• Work instruction: Among the lines below, keep only those from the one containing "Firebase serves as" through the one containing "most detailed user", and reproduce them exactly.
BEGIN Material for this task
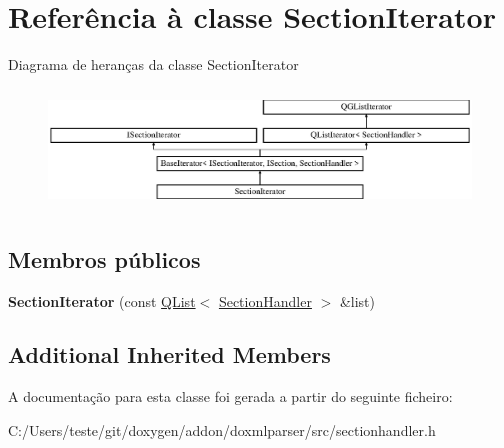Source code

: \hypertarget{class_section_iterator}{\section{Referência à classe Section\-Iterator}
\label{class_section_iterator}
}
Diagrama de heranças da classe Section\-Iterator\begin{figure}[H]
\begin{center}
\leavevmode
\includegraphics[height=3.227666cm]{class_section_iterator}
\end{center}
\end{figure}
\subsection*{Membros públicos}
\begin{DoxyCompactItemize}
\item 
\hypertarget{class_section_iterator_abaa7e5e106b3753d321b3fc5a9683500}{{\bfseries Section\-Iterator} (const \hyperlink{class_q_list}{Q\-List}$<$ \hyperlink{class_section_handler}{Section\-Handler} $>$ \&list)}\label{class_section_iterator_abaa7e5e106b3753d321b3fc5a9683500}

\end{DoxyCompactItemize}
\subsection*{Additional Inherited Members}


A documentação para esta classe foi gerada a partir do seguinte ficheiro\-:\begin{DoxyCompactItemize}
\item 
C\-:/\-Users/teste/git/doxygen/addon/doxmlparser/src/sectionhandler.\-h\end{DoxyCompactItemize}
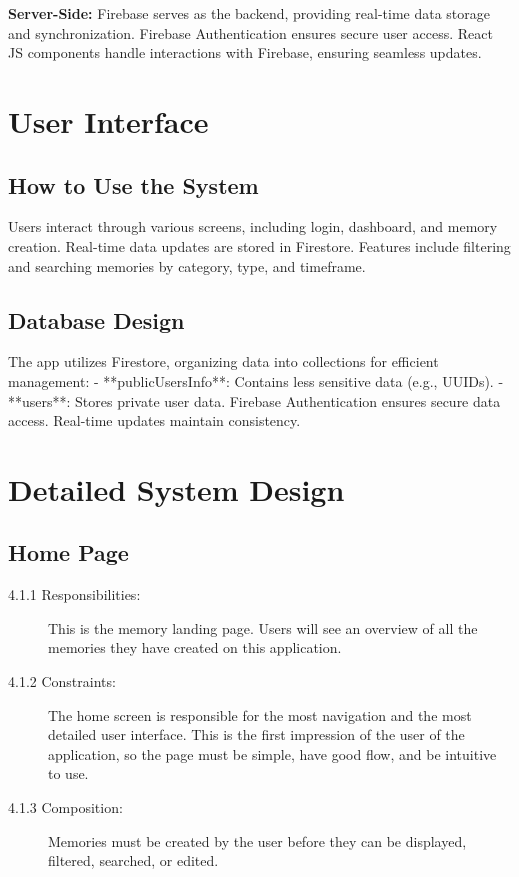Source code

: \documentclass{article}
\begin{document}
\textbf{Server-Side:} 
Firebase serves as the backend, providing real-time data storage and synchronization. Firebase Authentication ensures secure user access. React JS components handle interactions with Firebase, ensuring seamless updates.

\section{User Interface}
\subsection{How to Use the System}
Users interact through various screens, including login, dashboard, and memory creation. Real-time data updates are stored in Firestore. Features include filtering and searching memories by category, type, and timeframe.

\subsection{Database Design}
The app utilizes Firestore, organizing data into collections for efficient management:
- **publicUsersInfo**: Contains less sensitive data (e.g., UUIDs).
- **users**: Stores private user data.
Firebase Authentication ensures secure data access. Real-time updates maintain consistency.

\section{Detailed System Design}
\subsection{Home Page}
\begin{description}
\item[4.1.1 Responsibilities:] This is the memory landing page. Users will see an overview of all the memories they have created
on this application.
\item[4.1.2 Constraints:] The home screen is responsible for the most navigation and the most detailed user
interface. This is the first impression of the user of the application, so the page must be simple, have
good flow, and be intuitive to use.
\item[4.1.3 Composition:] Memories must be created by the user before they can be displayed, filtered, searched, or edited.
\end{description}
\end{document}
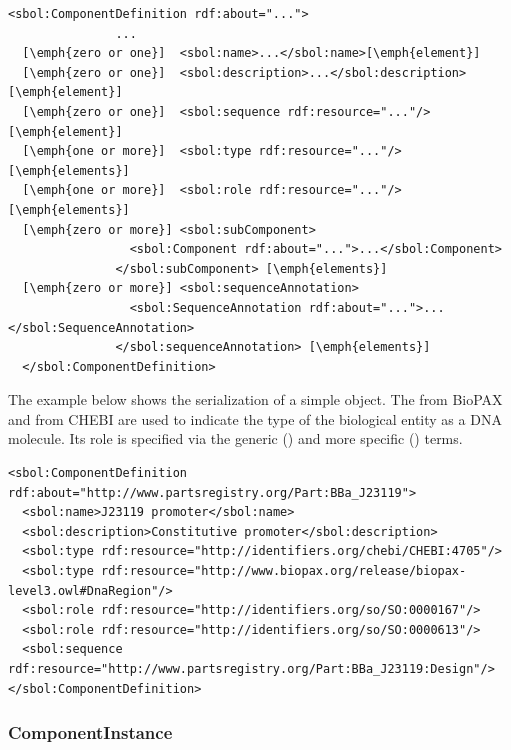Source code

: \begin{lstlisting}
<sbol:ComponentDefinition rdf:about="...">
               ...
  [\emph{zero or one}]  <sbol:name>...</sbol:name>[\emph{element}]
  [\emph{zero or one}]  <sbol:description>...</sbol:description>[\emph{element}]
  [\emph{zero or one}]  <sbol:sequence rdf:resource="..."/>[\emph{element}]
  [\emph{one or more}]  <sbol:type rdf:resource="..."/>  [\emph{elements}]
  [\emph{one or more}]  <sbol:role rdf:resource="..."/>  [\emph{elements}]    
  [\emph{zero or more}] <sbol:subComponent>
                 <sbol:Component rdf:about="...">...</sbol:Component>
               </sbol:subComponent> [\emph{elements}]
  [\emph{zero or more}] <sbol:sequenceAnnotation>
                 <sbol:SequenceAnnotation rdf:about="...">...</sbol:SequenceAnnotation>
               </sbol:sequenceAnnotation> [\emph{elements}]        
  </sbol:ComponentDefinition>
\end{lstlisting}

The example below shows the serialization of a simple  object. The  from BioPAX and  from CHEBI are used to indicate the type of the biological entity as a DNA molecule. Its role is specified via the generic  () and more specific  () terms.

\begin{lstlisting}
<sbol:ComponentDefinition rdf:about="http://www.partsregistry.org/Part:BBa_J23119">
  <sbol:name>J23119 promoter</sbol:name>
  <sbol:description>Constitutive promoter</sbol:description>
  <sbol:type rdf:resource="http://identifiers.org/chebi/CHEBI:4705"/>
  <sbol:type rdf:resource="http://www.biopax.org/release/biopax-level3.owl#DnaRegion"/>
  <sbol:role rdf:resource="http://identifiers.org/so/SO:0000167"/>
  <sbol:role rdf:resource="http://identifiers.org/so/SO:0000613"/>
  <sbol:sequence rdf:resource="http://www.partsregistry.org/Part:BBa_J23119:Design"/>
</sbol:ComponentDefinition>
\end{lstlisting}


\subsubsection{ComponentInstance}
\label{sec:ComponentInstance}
END Material for this task
• Your solution:
Firebase serves as the backend, providing real-time data storage and synchronization. Firebase Authentication ensures secure user access. React JS components handle interactions with Firebase, ensuring seamless updates.

\section{User Interface}
\subsection{How to Use the System}
Users interact through various screens, including login, dashboard, and memory creation. Real-time data updates are stored in Firestore. Features include filtering and searching memories by category, type, and timeframe.

\subsection{Database Design}
The app utilizes Firestore, organizing data into collections for efficient management:
- **publicUsersInfo**: Contains less sensitive data (e.g., UUIDs).
- **users**: Stores private user data.
Firebase Authentication ensures secure data access. Real-time updates maintain consistency.

\section{Detailed System Design}
\subsection{Home Page}
\begin{description}
\item[4.1.1 Responsibilities:] This is the memory landing page. Users will see an overview of all the memories they have created
on this application.
\item[4.1.2 Constraints:] The home screen is responsible for the most navigation and the most detailed user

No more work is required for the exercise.